Install Kanister Operator

helm repo add kanister https://charts.kanister.io/
oc new-project kanister
helm install myrelease --namespace kanister kanister/kanister-operator --set image.tag=0.29.0

Clone this repo

git clone https://github.com/tellesnobrega/openshift-kanister-demo.git

Deploy wordpress application

oc new-project wordpress
oc create -n wordpress secret generic mysql-pass --from-literal=password=<MYSQL_ROOT_PASSWORD>
oc apply -n wordpress -f openshift-kanister-demo/mysql-deployment.yaml
oc apply -n wordpress -f openshift-kanister-demo/wordpress-deployment.yaml
oc expose service/wordpress

Check for wordpress url

oc get routes

Add some content to WordPress

Now that the environment is set up you can add a post to WordPress

Prepare the backup setup

Create the kanister profile

This profile is created to manage needed information to connect to databases and S3 object storage.
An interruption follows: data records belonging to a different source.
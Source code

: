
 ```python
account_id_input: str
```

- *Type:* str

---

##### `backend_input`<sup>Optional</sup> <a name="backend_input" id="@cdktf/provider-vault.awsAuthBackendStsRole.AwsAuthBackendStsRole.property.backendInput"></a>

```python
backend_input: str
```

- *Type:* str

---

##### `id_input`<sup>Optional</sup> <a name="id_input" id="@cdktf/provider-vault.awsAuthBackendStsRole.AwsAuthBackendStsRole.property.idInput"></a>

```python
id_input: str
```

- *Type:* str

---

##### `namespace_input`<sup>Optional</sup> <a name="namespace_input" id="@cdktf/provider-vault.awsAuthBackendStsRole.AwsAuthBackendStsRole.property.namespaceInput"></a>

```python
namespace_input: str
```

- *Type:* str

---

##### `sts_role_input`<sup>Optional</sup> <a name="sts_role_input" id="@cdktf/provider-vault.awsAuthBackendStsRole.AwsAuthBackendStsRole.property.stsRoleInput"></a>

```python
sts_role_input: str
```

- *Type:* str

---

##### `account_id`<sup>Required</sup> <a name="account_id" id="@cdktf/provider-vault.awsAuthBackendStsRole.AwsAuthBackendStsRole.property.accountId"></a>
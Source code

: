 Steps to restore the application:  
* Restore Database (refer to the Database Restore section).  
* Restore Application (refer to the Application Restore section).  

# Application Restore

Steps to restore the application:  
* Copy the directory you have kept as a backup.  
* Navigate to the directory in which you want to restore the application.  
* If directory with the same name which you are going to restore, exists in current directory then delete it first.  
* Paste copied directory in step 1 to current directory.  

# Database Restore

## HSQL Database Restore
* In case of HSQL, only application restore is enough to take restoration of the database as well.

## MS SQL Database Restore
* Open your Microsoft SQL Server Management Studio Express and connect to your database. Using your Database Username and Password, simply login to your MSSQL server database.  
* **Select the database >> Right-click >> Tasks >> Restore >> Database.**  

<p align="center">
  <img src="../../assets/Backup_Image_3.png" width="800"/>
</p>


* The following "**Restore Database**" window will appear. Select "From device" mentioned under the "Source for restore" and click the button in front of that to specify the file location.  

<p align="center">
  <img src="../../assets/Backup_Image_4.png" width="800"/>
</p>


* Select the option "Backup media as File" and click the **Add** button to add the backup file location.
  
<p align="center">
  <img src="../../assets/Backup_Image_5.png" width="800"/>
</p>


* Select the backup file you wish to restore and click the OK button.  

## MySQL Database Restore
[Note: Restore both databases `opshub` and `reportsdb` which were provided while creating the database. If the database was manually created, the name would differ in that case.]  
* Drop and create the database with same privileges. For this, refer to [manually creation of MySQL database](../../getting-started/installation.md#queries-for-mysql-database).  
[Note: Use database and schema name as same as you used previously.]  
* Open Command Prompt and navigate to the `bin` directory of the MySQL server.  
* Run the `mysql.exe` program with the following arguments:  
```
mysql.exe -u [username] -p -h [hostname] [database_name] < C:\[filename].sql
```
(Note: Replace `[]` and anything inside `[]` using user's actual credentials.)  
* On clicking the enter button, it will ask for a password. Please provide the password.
helm install kanister/profile -g --set defaultProfile=true \
                                 --namespace kanister \
                                 --set location.type='s3Compliant' \
                                 --set location.bucket='kubedemo' \
                                 --set location.endpoint='<URL>:<PORT>' \
                                 --set aws.accessKey='<ACCESS_KEY>' \
                                 --set aws.secretKey='<SECRET_KEY>' \
                                 --set mysqlRootPassword='<MYSQL_ROOT_PASSWORD>'

Create the wordpress and mysql blueprint

oc -n kanister apply -f openshift-kanister-demo/wordpress-blueprint.yaml
oc -n kanister apply -f openshift-kanister-demo/mysql-blueprint.yaml

Run the backup actionset for the mysql container

kanctl create actionset --action backup \
                        --namespace kanister \
                        --blueprint mysql-blueprint \
                        --deployment wordpress/wordpress-mysql \
                        --profile default-profile

Annotate the generated backup name.

Run the backup actionset for the wordpress container

kanctl create actionset --action backup \
                        --namespace kanister \
                        --blueprint wordpress-blueprint \
                        --deployment wordpress/wordpress \
                        --profile default-profile

Annotate the generate backup name.

Destroy WordPress deployment

With Kanister we can’t recover a lost namespace, but we can rebuild an environment with a backup from a destroyed one. We will recover two different scenarios:

  1. We will break the database and also wordpress and recover from backup.

  2. We will delete the wordpress namespace, recreate it and recover from backup.

Scenario 1

Go into the mysql container and delete the wp-posts tables from wordpress database.

Go into the wordpress container and delete wp-content/ folder.

Refreshing the Wordpress page you will see that it is not working anymore.

Run restore command
kanctl create actionset --action restore --namespace kanister --from <MYSQL_BACKUP>
kanctl create actionset --action restore --namespace kanister --from <WORDPRESS_BACKUP>

The backup of the WordPress container will take a couple minutes because it stops the container, mounts a restore container and recreates it.

Once the wordpress pod is running again, refresh the wordpress and make sure wordpress is completely recovered.

Scenario 2
oc delete project wordpress
oc new-project wordpress
oc create -n wordpress secret generic mysql-pass --from-literal=password=<MYSQL_ROOT_PASSWORD>
oc apply -n wordpress -f openshift-kanister-demo/mysql-deployment.yaml
oc apply -n wordpress -f openshift-kanister-demo/wordpress-deployment.yaml
oc expose service/wordpress
Run restore command
kanctl create actionset --action restore --namespace kanister --from <MYSQL_BACKUP>
kanctl create actionset --action restore --namespace kanister --from <WORDPRESS_BACKUP>

Refresh WordPress and make sure it is working as expected.